* REQUIRED ACTION *
Set down every record below exactly as it stands, leaving out the pictures.

* ENTRIES PROVIDED *
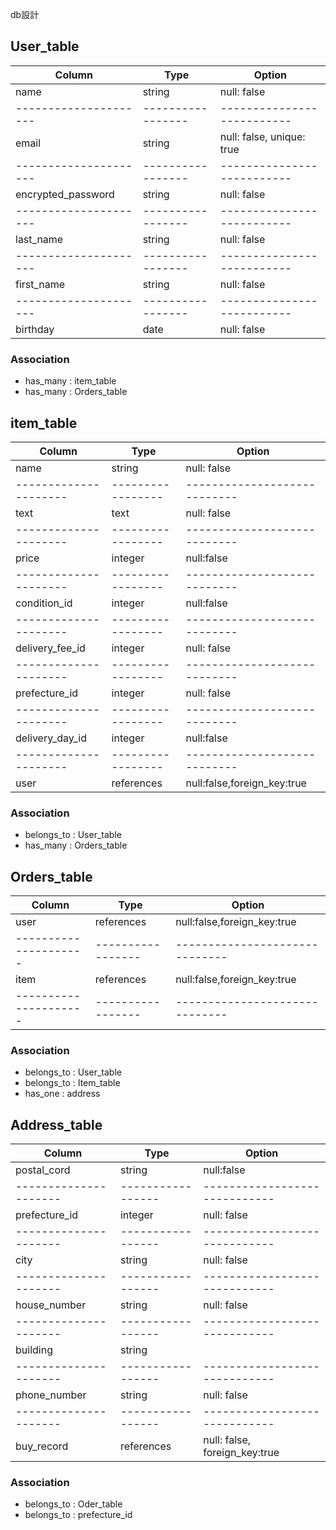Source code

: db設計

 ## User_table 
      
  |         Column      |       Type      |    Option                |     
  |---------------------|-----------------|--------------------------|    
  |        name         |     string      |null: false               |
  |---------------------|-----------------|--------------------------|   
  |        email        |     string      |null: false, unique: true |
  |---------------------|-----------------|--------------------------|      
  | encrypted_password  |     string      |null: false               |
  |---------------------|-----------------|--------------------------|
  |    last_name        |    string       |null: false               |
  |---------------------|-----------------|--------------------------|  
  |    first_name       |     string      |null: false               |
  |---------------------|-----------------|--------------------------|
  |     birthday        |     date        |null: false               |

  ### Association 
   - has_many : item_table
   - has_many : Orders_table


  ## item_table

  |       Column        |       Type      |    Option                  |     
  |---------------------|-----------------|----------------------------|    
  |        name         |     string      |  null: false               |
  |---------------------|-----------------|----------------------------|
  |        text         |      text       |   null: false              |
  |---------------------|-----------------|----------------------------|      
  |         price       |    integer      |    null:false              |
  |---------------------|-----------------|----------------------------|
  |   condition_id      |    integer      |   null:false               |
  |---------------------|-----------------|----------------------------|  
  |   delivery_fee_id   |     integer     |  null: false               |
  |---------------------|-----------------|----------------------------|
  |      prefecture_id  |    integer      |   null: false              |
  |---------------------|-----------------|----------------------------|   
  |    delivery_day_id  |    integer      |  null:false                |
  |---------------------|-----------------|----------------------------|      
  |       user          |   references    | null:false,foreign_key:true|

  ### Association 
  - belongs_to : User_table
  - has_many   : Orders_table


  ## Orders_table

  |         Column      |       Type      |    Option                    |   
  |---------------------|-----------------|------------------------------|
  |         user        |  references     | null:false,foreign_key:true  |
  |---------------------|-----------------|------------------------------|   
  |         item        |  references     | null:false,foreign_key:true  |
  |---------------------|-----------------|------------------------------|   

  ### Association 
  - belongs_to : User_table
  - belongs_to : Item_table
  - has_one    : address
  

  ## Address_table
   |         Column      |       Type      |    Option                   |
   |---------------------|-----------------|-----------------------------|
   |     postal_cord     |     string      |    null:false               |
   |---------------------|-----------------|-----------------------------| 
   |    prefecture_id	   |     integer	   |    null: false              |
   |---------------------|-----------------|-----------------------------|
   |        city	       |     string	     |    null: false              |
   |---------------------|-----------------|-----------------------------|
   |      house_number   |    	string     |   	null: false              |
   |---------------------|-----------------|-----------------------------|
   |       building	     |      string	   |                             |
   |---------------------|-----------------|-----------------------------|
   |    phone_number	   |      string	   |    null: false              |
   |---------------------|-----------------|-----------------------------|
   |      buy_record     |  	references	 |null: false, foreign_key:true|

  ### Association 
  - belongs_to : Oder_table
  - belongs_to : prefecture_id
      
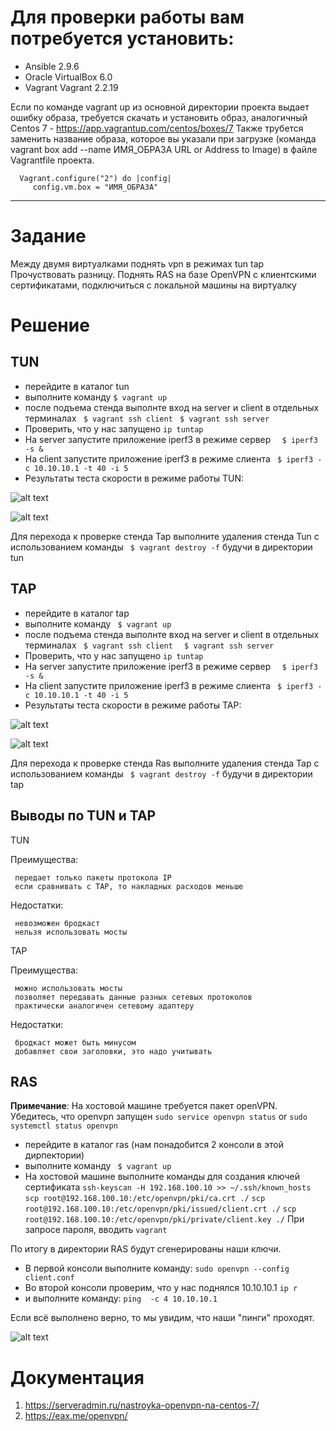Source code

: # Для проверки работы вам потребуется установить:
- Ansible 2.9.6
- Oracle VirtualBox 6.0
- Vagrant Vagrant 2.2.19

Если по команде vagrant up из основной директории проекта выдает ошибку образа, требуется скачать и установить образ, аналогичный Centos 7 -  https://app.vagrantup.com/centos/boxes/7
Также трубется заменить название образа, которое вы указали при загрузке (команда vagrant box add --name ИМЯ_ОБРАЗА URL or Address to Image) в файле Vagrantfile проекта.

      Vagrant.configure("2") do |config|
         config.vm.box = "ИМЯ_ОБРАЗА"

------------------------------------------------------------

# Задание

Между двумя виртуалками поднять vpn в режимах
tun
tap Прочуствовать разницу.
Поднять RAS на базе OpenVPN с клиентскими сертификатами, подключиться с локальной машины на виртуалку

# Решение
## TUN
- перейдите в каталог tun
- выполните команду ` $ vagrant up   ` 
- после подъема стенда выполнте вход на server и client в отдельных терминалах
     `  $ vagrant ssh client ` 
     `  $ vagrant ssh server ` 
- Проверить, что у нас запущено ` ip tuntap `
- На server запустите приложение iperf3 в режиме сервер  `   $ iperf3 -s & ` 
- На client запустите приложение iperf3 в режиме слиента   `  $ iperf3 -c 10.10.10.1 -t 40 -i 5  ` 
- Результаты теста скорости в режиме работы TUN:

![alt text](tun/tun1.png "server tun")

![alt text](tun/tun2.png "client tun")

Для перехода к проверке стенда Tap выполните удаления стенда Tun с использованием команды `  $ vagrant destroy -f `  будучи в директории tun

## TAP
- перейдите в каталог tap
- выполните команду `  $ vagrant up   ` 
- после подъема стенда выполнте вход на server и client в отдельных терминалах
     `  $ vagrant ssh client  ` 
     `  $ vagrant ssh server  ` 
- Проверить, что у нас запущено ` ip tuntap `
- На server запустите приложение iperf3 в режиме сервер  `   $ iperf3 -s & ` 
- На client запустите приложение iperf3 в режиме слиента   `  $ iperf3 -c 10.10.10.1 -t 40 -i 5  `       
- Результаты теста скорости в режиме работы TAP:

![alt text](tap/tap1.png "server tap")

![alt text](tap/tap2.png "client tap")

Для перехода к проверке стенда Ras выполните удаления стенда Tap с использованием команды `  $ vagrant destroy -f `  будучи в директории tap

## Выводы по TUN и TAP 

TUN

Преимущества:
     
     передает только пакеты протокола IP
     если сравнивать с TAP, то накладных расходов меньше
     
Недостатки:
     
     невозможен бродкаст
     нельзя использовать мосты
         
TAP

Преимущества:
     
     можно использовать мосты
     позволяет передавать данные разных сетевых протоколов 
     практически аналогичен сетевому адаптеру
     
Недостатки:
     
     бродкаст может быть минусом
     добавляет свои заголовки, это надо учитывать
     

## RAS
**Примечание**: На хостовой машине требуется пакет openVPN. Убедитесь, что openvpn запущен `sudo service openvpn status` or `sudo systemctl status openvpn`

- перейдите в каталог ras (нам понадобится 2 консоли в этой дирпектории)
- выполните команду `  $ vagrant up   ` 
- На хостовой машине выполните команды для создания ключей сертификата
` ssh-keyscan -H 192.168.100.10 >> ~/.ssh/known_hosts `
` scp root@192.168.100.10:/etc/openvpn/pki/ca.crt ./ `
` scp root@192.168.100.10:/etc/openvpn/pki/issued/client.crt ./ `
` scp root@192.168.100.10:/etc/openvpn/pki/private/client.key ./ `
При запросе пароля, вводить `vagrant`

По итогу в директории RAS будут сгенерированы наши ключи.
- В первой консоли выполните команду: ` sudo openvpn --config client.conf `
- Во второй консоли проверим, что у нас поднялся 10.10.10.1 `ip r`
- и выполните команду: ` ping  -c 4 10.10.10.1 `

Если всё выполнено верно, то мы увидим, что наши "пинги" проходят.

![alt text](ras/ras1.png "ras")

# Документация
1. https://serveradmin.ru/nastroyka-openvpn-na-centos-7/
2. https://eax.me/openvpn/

* ANSWER TO THIS TASK *
Source code

: db設計

 ## User_table 
      
  |         Column      |       Type      |    Option                |     
  |---------------------|-----------------|--------------------------|    
  |        name         |     string      |null: false               |
  |---------------------|-----------------|--------------------------|   
  |        email        |     string      |null: false, unique: true |
  |---------------------|-----------------|--------------------------|      
  | encrypted_password  |     string      |null: false               |
  |---------------------|-----------------|--------------------------|
  |    last_name        |    string       |null: false               |
  |---------------------|-----------------|--------------------------|  
  |    first_name       |     string      |null: false               |
  |---------------------|-----------------|--------------------------|
  |     birthday        |     date        |null: false               |

  ### Association 
   - has_many : item_table
   - has_many : Orders_table


  ## item_table

  |       Column        |       Type      |    Option                  |     
  |---------------------|-----------------|----------------------------|    
  |        name         |     string      |  null: false               |
  |---------------------|-----------------|----------------------------|
  |        text         |      text       |   null: false              |
  |---------------------|-----------------|----------------------------|      
  |         price       |    integer      |    null:false              |
  |---------------------|-----------------|----------------------------|
  |   condition_id      |    integer      |   null:false               |
  |---------------------|-----------------|----------------------------|  
  |   delivery_fee_id   |     integer     |  null: false               |
  |---------------------|-----------------|----------------------------|
  |      prefecture_id  |    integer      |   null: false              |
  |---------------------|-----------------|----------------------------|   
  |    delivery_day_id  |    integer      |  null:false                |
  |---------------------|-----------------|----------------------------|      
  |       user          |   references    | null:false,foreign_key:true|

  ### Association 
  - belongs_to : User_table
  - has_many   : Orders_table


  ## Orders_table

  |         Column      |       Type      |    Option                    |   
  |---------------------|-----------------|------------------------------|
  |         user        |  references     | null:false,foreign_key:true  |
  |---------------------|-----------------|------------------------------|   
  |         item        |  references     | null:false,foreign_key:true  |
  |---------------------|-----------------|------------------------------|   

  ### Association 
  - belongs_to : User_table
  - belongs_to : Item_table
  - has_one    : address
  

  ## Address_table
   |         Column      |       Type      |    Option                   |
   |---------------------|-----------------|-----------------------------|
   |     postal_cord     |     string      |    null:false               |
   |---------------------|-----------------|-----------------------------| 
   |    prefecture_id	   |     integer	   |    null: false              |
   |---------------------|-----------------|-----------------------------|
   |        city	       |     string	     |    null: false              |
   |---------------------|-----------------|-----------------------------|
   |      house_number   |    	string     |   	null: false              |
   |---------------------|-----------------|-----------------------------|
   |       building	     |      string	   |                             |
   |---------------------|-----------------|-----------------------------|
   |    phone_number	   |      string	   |    null: false              |
   |---------------------|-----------------|-----------------------------|
   |      buy_record     |  	references	 |null: false, foreign_key:true|

  ### Association 
  - belongs_to : Oder_table
  - belongs_to : prefecture_id
      
Source code

: # Для проверки работы вам потребуется установить:
- Ansible 2.9.6
- Oracle VirtualBox 6.0
- Vagrant Vagrant 2.2.19

Если по команде vagrant up из основной директории проекта выдает ошибку образа, требуется скачать и установить образ, аналогичный Centos 7 -  https://app.vagrantup.com/centos/boxes/7
Также трубется заменить название образа, которое вы указали при загрузке (команда vagrant box add --name ИМЯ_ОБРАЗА URL or Address to Image) в файле Vagrantfile проекта.

      Vagrant.configure("2") do |config|
         config.vm.box = "ИМЯ_ОБРАЗА"

------------------------------------------------------------

# Задание

Между двумя виртуалками поднять vpn в режимах
tun
tap Прочуствовать разницу.
Поднять RAS на базе OpenVPN с клиентскими сертификатами, подключиться с локальной машины на виртуалку

# Решение
## TUN
- перейдите в каталог tun
- выполните команду ` $ vagrant up   ` 
- после подъема стенда выполнте вход на server и client в отдельных терминалах
     `  $ vagrant ssh client ` 
     `  $ vagrant ssh server ` 
- Проверить, что у нас запущено ` ip tuntap `
- На server запустите приложение iperf3 в режиме сервер  `   $ iperf3 -s & ` 
- На client запустите приложение iperf3 в режиме слиента   `  $ iperf3 -c 10.10.10.1 -t 40 -i 5  ` 
- Результаты теста скорости в режиме работы TUN:

![alt text](tun/tun1.png "server tun")

![alt text](tun/tun2.png "client tun")

Для перехода к проверке стенда Tap выполните удаления стенда Tun с использованием команды `  $ vagrant destroy -f `  будучи в директории tun

## TAP
- перейдите в каталог tap
- выполните команду `  $ vagrant up   ` 
- после подъема стенда выполнте вход на server и client в отдельных терминалах
     `  $ vagrant ssh client  ` 
     `  $ vagrant ssh server  ` 
- Проверить, что у нас запущено ` ip tuntap `
- На server запустите приложение iperf3 в режиме сервер  `   $ iperf3 -s & ` 
- На client запустите приложение iperf3 в режиме слиента   `  $ iperf3 -c 10.10.10.1 -t 40 -i 5  `       
- Результаты теста скорости в режиме работы TAP:

![alt text](tap/tap1.png "server tap")

![alt text](tap/tap2.png "client tap")

Для перехода к проверке стенда Ras выполните удаления стенда Tap с использованием команды `  $ vagrant destroy -f `  будучи в директории tap

## Выводы по TUN и TAP 

TUN

Преимущества:
     
     передает только пакеты протокола IP
     если сравнивать с TAP, то накладных расходов меньше
     
Недостатки:
     
     невозможен бродкаст
     нельзя использовать мосты
         
TAP

Преимущества:
     
     можно использовать мосты
     позволяет передавать данные разных сетевых протоколов 
     практически аналогичен сетевому адаптеру
     
Недостатки:
     
     бродкаст может быть минусом
     добавляет свои заголовки, это надо учитывать
     

## RAS
**Примечание**: На хостовой машине требуется пакет openVPN. Убедитесь, что openvpn запущен `sudo service openvpn status` or `sudo systemctl status openvpn`

- перейдите в каталог ras (нам понадобится 2 консоли в этой дирпектории)
- выполните команду `  $ vagrant up   ` 
- На хостовой машине выполните команды для создания ключей сертификата
` ssh-keyscan -H 192.168.100.10 >> ~/.ssh/known_hosts `
` scp root@192.168.100.10:/etc/openvpn/pki/ca.crt ./ `
` scp root@192.168.100.10:/etc/openvpn/pki/issued/client.crt ./ `
` scp root@192.168.100.10:/etc/openvpn/pki/private/client.key ./ `
При запросе пароля, вводить `vagrant`

По итогу в директории RAS будут сгенерированы наши ключи.
- В первой консоли выполните команду: ` sudo openvpn --config client.conf `
- Во второй консоли проверим, что у нас поднялся 10.10.10.1 `ip r`
- и выполните команду: ` ping  -c 4 10.10.10.1 `

Если всё выполнено верно, то мы увидим, что наши "пинги" проходят.

![alt text](ras/ras1.png "ras")

# Документация
1. https://serveradmin.ru/nastroyka-openvpn-na-centos-7/
2. https://eax.me/openvpn/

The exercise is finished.